In Side Channel Analysis, masking is known to be a reliable and robust
counter-measure. Recently, several papers have focused on the application of the
Deep Learning (DL) theory to improve the efficiency of side channel attacks against
implementations protected with this approach. Even if these seminal works have
demonstrated the practical interest of DL in the side-channel context, they did not
argue on their theoretical soundness nor quantify their efficiency, especially with
respect to the optimality bounds published so far in the literature. This paper aims
at addressing this question of optimality, in particular when masking is applied.
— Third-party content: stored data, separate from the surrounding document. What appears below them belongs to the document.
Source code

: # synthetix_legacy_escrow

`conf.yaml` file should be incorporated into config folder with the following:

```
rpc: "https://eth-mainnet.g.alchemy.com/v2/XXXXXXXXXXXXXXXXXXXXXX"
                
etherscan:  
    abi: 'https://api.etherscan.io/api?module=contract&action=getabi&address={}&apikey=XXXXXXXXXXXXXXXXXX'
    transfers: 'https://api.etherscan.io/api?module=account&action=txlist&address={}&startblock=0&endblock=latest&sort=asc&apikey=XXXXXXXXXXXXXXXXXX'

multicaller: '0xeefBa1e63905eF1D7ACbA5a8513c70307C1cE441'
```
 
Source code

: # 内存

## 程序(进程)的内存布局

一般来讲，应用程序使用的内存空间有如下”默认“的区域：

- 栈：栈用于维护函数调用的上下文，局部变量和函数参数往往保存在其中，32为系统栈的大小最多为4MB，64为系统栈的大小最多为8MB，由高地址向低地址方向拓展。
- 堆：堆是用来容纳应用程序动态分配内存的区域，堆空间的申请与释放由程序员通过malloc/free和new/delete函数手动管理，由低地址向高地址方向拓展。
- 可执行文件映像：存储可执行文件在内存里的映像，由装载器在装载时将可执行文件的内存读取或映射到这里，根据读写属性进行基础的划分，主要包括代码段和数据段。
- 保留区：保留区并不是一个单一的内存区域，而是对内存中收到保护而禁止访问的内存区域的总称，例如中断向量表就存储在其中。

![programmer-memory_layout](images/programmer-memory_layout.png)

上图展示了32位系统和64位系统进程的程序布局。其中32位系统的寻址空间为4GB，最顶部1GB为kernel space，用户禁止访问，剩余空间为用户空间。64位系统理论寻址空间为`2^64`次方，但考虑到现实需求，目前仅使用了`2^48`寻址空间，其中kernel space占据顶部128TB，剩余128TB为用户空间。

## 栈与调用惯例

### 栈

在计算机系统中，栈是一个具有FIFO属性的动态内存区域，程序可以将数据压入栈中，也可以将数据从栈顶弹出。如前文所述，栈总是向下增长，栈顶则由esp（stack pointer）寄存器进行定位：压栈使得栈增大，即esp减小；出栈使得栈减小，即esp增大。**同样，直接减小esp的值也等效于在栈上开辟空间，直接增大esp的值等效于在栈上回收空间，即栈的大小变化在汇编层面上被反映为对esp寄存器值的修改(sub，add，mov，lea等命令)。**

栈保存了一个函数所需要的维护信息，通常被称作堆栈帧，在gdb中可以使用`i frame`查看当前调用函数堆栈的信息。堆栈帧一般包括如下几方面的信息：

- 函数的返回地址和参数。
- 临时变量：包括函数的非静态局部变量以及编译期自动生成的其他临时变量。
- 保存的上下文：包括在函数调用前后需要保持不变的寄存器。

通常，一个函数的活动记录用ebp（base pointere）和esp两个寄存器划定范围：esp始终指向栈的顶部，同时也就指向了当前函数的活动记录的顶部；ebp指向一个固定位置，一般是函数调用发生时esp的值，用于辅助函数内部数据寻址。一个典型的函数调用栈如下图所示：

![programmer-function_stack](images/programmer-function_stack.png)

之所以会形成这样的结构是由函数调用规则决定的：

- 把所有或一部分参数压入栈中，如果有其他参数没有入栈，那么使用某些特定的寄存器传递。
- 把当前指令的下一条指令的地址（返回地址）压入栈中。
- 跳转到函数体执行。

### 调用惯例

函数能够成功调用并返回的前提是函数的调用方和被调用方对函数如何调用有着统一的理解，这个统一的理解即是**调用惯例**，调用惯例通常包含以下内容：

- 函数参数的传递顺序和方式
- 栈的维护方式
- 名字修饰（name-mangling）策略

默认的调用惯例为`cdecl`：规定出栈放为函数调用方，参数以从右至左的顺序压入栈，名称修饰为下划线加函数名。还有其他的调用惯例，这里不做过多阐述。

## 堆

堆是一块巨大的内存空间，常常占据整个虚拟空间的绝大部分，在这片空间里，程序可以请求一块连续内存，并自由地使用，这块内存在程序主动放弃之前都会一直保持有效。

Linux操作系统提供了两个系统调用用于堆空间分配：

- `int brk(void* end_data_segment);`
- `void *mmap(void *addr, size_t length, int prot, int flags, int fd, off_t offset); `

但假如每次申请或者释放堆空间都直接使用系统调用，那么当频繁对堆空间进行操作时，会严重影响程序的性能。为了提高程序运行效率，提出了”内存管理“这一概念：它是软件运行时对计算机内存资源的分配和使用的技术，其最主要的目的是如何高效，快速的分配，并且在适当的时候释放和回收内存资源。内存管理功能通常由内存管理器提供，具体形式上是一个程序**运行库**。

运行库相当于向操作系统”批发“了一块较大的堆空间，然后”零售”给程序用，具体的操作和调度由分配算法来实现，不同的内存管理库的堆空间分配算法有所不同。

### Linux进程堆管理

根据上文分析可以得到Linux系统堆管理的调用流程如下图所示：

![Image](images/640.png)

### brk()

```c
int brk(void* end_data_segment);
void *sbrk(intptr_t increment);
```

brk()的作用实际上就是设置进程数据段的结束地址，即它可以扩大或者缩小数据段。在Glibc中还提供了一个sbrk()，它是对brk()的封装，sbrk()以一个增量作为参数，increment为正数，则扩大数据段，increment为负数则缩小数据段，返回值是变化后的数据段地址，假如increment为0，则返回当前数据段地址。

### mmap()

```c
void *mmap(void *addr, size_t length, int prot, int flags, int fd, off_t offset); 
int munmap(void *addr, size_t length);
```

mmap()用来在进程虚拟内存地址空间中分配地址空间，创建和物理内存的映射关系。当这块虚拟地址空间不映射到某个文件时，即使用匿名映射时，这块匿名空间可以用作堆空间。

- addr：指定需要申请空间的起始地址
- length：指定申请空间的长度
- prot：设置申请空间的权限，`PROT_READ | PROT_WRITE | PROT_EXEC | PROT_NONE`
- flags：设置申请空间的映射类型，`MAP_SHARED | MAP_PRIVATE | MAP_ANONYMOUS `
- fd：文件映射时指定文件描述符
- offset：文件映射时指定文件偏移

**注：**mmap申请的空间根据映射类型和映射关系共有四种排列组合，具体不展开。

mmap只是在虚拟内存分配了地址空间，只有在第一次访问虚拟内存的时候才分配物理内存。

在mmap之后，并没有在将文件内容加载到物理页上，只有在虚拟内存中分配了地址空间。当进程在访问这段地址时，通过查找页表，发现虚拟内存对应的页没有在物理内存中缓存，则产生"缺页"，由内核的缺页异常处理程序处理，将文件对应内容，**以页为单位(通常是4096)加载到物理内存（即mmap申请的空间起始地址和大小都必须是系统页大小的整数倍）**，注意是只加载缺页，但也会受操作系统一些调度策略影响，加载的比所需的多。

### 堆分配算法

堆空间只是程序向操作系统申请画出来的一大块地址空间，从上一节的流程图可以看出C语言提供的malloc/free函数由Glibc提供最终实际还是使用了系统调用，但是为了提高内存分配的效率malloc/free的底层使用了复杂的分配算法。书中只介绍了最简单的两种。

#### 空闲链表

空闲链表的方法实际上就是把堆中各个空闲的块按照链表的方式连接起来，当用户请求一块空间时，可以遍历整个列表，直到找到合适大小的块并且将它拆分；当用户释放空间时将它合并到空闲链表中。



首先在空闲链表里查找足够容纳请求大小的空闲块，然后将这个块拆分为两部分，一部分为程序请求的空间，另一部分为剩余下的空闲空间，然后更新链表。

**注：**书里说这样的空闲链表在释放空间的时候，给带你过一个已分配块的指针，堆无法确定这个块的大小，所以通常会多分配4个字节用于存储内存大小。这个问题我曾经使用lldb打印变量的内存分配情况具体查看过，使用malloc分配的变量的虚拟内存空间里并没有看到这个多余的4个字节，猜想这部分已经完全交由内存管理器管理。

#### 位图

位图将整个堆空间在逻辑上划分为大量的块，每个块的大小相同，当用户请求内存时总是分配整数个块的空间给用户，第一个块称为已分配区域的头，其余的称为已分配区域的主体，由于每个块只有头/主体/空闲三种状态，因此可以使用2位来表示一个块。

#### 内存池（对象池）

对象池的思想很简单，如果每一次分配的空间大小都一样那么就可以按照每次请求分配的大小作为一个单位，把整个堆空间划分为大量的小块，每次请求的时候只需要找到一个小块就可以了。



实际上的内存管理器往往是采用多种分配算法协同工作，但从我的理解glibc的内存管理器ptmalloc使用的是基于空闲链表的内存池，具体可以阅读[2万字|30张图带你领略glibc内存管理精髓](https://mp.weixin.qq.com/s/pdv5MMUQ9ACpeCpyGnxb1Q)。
We argue that minimizing the Negative Log Likelihood during the training of Deep
Learning models is actually asymptotically equivalent to maximizing a lower bound
of the mutual information between the observations and the target secret chunk, or
equivalently to minimizing an upper bound on underlying side-channel efficiency. Also,
we argue that training a Deep Neural Networks consists in finding the parameters that
maximize the Perceived Information introduced by Renauld et al. at EUROCRYPT
2011. These theoretical results allowed us to formally study the impact of masking
counter-measures against Deep Learning based Side Channel attacks. In particular,
and as expected, we verified, both on simulations and on experimental traces, that
Boolean masking is sound against such a class of Side Channel attacks.